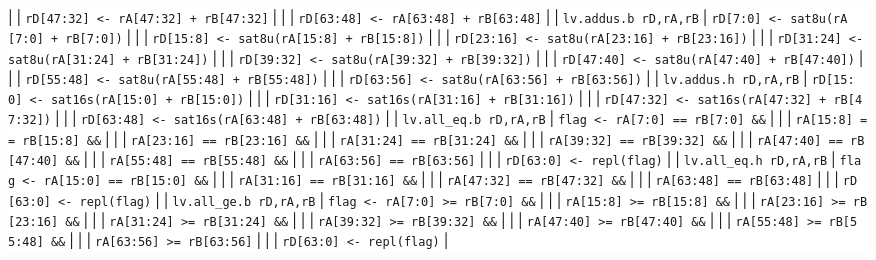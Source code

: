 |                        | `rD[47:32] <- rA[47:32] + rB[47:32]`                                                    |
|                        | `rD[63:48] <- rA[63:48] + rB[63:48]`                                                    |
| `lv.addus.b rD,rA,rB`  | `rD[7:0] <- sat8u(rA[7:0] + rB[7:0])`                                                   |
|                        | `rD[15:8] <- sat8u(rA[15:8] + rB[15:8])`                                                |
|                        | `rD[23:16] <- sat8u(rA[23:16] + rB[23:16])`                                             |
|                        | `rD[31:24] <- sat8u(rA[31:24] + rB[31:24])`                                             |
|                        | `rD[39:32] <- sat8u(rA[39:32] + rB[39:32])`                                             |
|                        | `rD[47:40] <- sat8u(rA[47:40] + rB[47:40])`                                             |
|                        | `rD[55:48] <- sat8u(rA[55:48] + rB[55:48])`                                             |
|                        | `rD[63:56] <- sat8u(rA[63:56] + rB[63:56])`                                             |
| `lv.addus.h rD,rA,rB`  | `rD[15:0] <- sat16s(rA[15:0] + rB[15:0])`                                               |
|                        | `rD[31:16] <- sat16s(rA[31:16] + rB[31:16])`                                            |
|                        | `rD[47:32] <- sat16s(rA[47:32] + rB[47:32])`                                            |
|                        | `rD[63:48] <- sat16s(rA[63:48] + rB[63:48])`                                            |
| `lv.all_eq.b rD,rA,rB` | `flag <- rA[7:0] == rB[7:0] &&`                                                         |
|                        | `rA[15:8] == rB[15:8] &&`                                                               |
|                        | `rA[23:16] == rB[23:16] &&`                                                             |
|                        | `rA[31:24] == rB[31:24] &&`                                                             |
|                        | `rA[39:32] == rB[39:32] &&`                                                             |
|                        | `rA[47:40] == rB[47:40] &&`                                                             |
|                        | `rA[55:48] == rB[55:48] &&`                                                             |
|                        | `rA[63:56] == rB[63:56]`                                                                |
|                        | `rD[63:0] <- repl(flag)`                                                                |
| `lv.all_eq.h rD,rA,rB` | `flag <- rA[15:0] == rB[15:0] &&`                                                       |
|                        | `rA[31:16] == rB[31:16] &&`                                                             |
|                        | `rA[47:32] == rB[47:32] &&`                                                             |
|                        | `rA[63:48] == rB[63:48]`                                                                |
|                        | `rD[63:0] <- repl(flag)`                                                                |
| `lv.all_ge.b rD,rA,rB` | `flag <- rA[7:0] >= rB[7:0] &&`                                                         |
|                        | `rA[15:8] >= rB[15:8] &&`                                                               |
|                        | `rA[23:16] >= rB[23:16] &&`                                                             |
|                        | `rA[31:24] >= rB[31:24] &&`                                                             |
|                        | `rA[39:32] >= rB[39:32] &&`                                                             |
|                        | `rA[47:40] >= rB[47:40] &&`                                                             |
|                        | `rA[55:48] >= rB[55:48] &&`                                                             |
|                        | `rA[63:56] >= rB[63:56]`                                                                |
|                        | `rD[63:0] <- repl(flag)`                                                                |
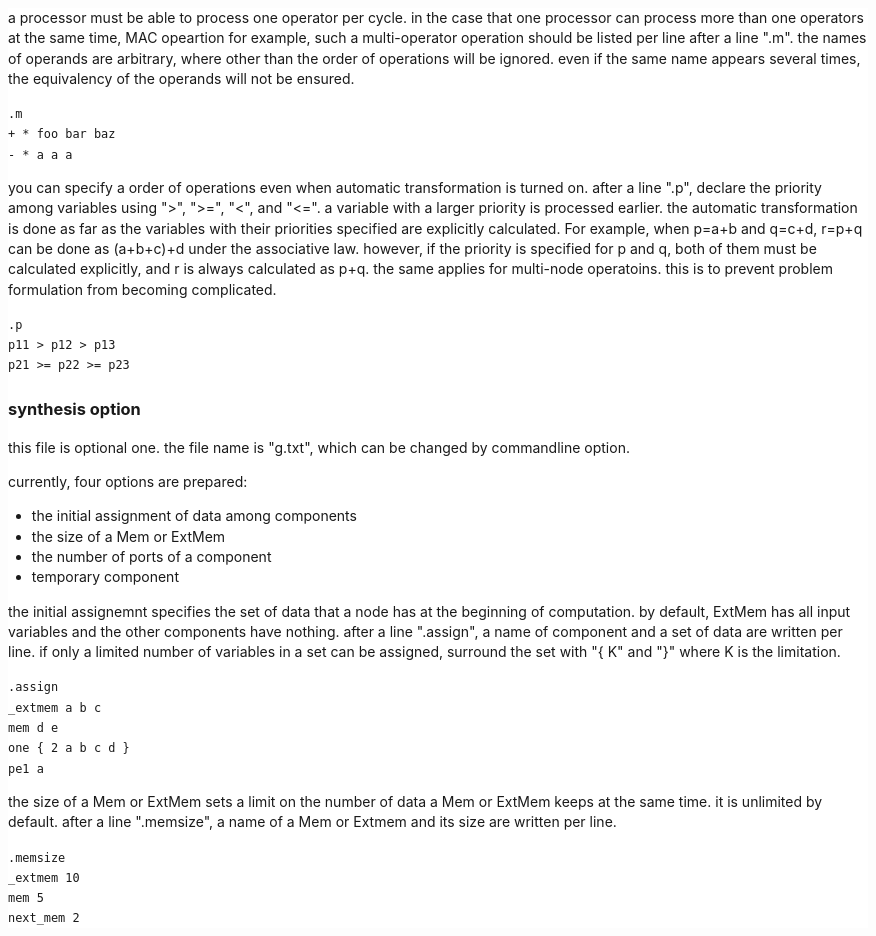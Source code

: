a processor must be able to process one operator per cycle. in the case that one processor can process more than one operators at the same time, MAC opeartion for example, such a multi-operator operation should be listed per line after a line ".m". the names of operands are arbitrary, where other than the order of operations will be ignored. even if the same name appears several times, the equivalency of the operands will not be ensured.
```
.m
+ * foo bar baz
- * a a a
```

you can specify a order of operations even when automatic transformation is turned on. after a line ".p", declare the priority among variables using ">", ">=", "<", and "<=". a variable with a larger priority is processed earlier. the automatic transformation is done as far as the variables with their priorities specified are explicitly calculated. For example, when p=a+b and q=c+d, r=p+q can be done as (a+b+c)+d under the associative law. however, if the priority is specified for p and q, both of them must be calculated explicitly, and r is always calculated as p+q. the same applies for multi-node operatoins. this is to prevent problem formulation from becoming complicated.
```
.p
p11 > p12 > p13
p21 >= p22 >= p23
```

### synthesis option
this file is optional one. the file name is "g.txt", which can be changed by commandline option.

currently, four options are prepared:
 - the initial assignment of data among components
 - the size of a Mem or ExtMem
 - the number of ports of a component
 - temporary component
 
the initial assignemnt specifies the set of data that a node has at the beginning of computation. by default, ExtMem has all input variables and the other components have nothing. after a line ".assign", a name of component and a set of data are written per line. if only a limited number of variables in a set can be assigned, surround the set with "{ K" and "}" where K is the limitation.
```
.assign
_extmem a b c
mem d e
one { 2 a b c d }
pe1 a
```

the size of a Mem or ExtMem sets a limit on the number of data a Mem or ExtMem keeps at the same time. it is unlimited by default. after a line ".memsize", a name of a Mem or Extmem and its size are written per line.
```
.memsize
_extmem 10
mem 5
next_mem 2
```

——

▶ The task
The response is to contain exactly the lines from the beginning of the data through the line containing "<- sat8u(rA[7:0] +", both ends included, and nothing else; omit the pictures.

▶ Written solution
Source code

: |                        | `rD[47:32] <- rA[47:32] + rB[47:32]`                                                    |
|                        | `rD[63:48] <- rA[63:48] + rB[63:48]`                                                    |
| `lv.addus.b rD,rA,rB`  | `rD[7:0] <- sat8u(rA[7:0] + rB[7:0])`                                                   |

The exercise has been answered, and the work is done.